• Goal of the exercise:
Each and every line of the data must appear exactly as given.

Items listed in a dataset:
+--

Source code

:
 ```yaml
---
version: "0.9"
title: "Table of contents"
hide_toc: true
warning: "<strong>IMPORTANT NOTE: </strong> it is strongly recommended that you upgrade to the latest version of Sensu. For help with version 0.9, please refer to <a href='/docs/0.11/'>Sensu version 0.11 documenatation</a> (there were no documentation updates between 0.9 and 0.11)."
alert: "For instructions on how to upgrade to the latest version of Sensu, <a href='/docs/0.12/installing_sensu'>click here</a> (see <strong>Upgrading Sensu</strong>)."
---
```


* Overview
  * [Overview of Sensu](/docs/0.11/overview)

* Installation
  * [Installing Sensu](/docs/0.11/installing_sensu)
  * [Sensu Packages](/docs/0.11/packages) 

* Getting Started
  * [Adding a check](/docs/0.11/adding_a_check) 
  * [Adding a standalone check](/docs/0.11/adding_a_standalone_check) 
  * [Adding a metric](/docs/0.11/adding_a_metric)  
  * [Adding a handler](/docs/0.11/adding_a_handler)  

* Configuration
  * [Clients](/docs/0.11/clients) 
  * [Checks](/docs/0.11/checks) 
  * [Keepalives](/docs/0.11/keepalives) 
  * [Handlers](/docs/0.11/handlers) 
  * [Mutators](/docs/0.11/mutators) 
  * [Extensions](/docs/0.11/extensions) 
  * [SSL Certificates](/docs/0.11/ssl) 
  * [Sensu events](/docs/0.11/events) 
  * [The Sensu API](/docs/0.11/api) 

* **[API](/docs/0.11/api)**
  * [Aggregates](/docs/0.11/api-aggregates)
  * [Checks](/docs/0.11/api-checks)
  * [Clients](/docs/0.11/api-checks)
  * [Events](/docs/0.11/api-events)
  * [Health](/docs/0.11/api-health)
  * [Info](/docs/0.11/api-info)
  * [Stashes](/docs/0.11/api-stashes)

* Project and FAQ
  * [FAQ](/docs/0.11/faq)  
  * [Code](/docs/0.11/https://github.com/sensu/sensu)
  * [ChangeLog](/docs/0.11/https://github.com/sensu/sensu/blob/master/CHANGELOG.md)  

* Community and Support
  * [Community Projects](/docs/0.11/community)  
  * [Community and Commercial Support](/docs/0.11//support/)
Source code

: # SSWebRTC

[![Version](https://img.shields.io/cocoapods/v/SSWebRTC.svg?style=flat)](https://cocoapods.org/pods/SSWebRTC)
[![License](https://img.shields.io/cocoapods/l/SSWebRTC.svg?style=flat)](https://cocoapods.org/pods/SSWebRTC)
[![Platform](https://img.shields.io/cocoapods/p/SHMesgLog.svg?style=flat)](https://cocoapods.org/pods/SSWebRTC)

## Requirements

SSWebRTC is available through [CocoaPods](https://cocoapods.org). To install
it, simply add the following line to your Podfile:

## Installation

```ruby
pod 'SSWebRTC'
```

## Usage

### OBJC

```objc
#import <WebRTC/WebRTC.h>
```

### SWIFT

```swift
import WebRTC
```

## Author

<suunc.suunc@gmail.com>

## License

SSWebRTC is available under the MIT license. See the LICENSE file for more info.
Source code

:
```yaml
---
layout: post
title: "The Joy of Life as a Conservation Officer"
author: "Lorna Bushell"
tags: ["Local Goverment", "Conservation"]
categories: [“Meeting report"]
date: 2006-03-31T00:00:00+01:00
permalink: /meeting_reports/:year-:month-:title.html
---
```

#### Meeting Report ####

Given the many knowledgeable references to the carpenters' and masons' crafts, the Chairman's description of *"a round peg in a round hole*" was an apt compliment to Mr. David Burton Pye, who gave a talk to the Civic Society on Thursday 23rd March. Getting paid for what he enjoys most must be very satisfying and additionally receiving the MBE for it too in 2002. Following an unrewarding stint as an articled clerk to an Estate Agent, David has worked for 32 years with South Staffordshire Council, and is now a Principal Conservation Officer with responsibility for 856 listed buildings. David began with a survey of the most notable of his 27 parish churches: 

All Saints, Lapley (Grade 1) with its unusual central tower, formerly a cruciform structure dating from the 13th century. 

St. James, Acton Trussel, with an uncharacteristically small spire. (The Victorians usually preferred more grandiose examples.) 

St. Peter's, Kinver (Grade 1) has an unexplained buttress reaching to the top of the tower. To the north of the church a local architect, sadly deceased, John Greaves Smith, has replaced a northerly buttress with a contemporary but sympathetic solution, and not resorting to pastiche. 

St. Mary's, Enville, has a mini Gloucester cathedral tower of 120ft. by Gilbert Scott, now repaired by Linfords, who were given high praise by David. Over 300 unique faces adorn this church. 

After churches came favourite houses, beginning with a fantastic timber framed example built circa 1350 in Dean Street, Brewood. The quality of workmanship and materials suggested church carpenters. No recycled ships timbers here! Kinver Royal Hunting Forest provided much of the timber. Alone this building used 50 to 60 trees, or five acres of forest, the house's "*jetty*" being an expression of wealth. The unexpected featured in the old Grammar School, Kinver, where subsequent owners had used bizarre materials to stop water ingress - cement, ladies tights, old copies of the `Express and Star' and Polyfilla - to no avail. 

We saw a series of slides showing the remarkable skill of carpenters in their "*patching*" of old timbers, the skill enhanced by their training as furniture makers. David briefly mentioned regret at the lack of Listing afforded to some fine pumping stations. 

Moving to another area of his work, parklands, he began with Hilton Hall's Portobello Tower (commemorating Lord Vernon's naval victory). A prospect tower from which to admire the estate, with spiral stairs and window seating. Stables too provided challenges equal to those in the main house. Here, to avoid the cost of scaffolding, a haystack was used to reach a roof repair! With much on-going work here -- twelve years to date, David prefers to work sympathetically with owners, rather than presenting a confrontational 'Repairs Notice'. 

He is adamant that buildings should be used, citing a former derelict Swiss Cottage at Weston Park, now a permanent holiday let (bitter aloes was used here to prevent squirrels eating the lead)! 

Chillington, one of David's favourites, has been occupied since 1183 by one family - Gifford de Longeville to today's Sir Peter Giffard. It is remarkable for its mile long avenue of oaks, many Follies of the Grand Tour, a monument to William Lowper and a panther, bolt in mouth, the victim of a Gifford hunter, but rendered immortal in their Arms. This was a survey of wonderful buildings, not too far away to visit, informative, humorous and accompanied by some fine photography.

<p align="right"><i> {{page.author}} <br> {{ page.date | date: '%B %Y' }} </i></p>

+--

• Solved problem:
Source code

:
 ```yaml
---
version: "0.9"
title: "Table of contents"
hide_toc: true
warning: "<strong>IMPORTANT NOTE: </strong> it is strongly recommended that you upgrade to the latest version of Sensu. For help with version 0.9, please refer to <a href='/docs/0.11/'>Sensu version 0.11 documenatation</a> (there were no documentation updates between 0.9 and 0.11)."
alert: "For instructions on how to upgrade to the latest version of Sensu, <a href='/docs/0.12/installing_sensu'>click here</a> (see <strong>Upgrading Sensu</strong>)."
---
```


* Overview
  * [Overview of Sensu](/docs/0.11/overview)

* Installation
  * [Installing Sensu](/docs/0.11/installing_sensu)
  * [Sensu Packages](/docs/0.11/packages) 

* Getting Started
  * [Adding a check](/docs/0.11/adding_a_check) 
  * [Adding a standalone check](/docs/0.11/adding_a_standalone_check) 
  * [Adding a metric](/docs/0.11/adding_a_metric)  
  * [Adding a handler](/docs/0.11/adding_a_handler)  

* Configuration
  * [Clients](/docs/0.11/clients) 
  * [Checks](/docs/0.11/checks) 
  * [Keepalives](/docs/0.11/keepalives) 
  * [Handlers](/docs/0.11/handlers) 
  * [Mutators](/docs/0.11/mutators) 
  * [Extensions](/docs/0.11/extensions) 
  * [SSL Certificates](/docs/0.11/ssl) 
  * [Sensu events](/docs/0.11/events) 
  * [The Sensu API](/docs/0.11/api) 

* **[API](/docs/0.11/api)**
  * [Aggregates](/docs/0.11/api-aggregates)
  * [Checks](/docs/0.11/api-checks)
  * [Clients](/docs/0.11/api-checks)
  * [Events](/docs/0.11/api-events)
  * [Health](/docs/0.11/api-health)
  * [Info](/docs/0.11/api-info)
  * [Stashes](/docs/0.11/api-stashes)

* Project and FAQ
  * [FAQ](/docs/0.11/faq)  
  * [Code](/docs/0.11/https://github.com/sensu/sensu)
  * [ChangeLog](/docs/0.11/https://github.com/sensu/sensu/blob/master/CHANGELOG.md)  

* Community and Support
  * [Community Projects](/docs/0.11/community)  
  * [Community and Commercial Support](/docs/0.11//support/)
Source code

: # SSWebRTC

[![Version](https://img.shields.io/cocoapods/v/SSWebRTC.svg?style=flat)](https://cocoapods.org/pods/SSWebRTC)
[![License](https://img.shields.io/cocoapods/l/SSWebRTC.svg?style=flat)](https://cocoapods.org/pods/SSWebRTC)
[![Platform](https://img.shields.io/cocoapods/p/SHMesgLog.svg?style=flat)](https://cocoapods.org/pods/SSWebRTC)

## Requirements

SSWebRTC is available through [CocoaPods](https://cocoapods.org). To install
it, simply add the following line to your Podfile:

## Installation

```ruby
pod 'SSWebRTC'
```

## Usage

### OBJC

```objc
#import <WebRTC/WebRTC.h>
```

### SWIFT

```swift
import WebRTC
```

## Author

<suunc.suunc@gmail.com>

## License

SSWebRTC is available under the MIT license. See the LICENSE file for more info.
Source code

:
```yaml
---
layout: post
title: "The Joy of Life as a Conservation Officer"
author: "Lorna Bushell"
tags: ["Local Goverment", "Conservation"]
categories: [“Meeting report"]
date: 2006-03-31T00:00:00+01:00
permalink: /meeting_reports/:year-:month-:title.html
---
```

#### Meeting Report ####

Given the many knowledgeable references to the carpenters' and masons' crafts, the Chairman's description of *"a round peg in a round hole*" was an apt compliment to Mr. David Burton Pye, who gave a talk to the Civic Society on Thursday 23rd March. Getting paid for what he enjoys most must be very satisfying and additionally receiving the MBE for it too in 2002. Following an unrewarding stint as an articled clerk to an Estate Agent, David has worked for 32 years with South Staffordshire Council, and is now a Principal Conservation Officer with responsibility for 856 listed buildings. David began with a survey of the most notable of his 27 parish churches: 

All Saints, Lapley (Grade 1) with its unusual central tower, formerly a cruciform structure dating from the 13th century. 

St. James, Acton Trussel, with an uncharacteristically small spire. (The Victorians usually preferred more grandiose examples.) 

St. Peter's, Kinver (Grade 1) has an unexplained buttress reaching to the top of the tower. To the north of the church a local architect, sadly deceased, John Greaves Smith, has replaced a northerly buttress with a contemporary but sympathetic solution, and not resorting to pastiche. 

St. Mary's, Enville, has a mini Gloucester cathedral tower of 120ft. by Gilbert Scott, now repaired by Linfords, who were given high praise by David. Over 300 unique faces adorn this church. 

After churches came favourite houses, beginning with a fantastic timber framed example built circa 1350 in Dean Street, Brewood. The quality of workmanship and materials suggested church carpenters. No recycled ships timbers here! Kinver Royal Hunting Forest provided much of the timber. Alone this building used 50 to 60 trees, or five acres of forest, the house's "*jetty*" being an expression of wealth. The unexpected featured in the old Grammar School, Kinver, where subsequent owners had used bizarre materials to stop water ingress - cement, ladies tights, old copies of the `Express and Star' and Polyfilla - to no avail. 

We saw a series of slides showing the remarkable skill of carpenters in their "*patching*" of old timbers, the skill enhanced by their training as furniture makers. David briefly mentioned regret at the lack of Listing afforded to some fine pumping stations. 

Moving to another area of his work, parklands, he began with Hilton Hall's Portobello Tower (commemorating Lord Vernon's naval victory). A prospect tower from which to admire the estate, with spiral stairs and window seating. Stables too provided challenges equal to those in the main house. Here, to avoid the cost of scaffolding, a haystack was used to reach a roof repair! With much on-going work here -- twelve years to date, David prefers to work sympathetically with owners, rather than presenting a confrontational 'Repairs Notice'. 

He is adamant that buildings should be used, citing a former derelict Swiss Cottage at Weston Park, now a permanent holiday let (bitter aloes was used here to prevent squirrels eating the lead)! 

Chillington, one of David's favourites, has been occupied since 1183 by one family - Gifford de Longeville to today's Sir Peter Giffard. It is remarkable for its mile long avenue of oaks, many Follies of the Grand Tour, a monument to William Lowper and a panther, bolt in mouth, the victim of a Gifford hunter, but rendered immortal in their Arms. This was a survey of wonderful buildings, not too far away to visit, informative, humorous and accompanied by some fine photography.

<p align="right"><i> {{page.author}} <br> {{ page.date | date: '%B %Y' }} </i></p>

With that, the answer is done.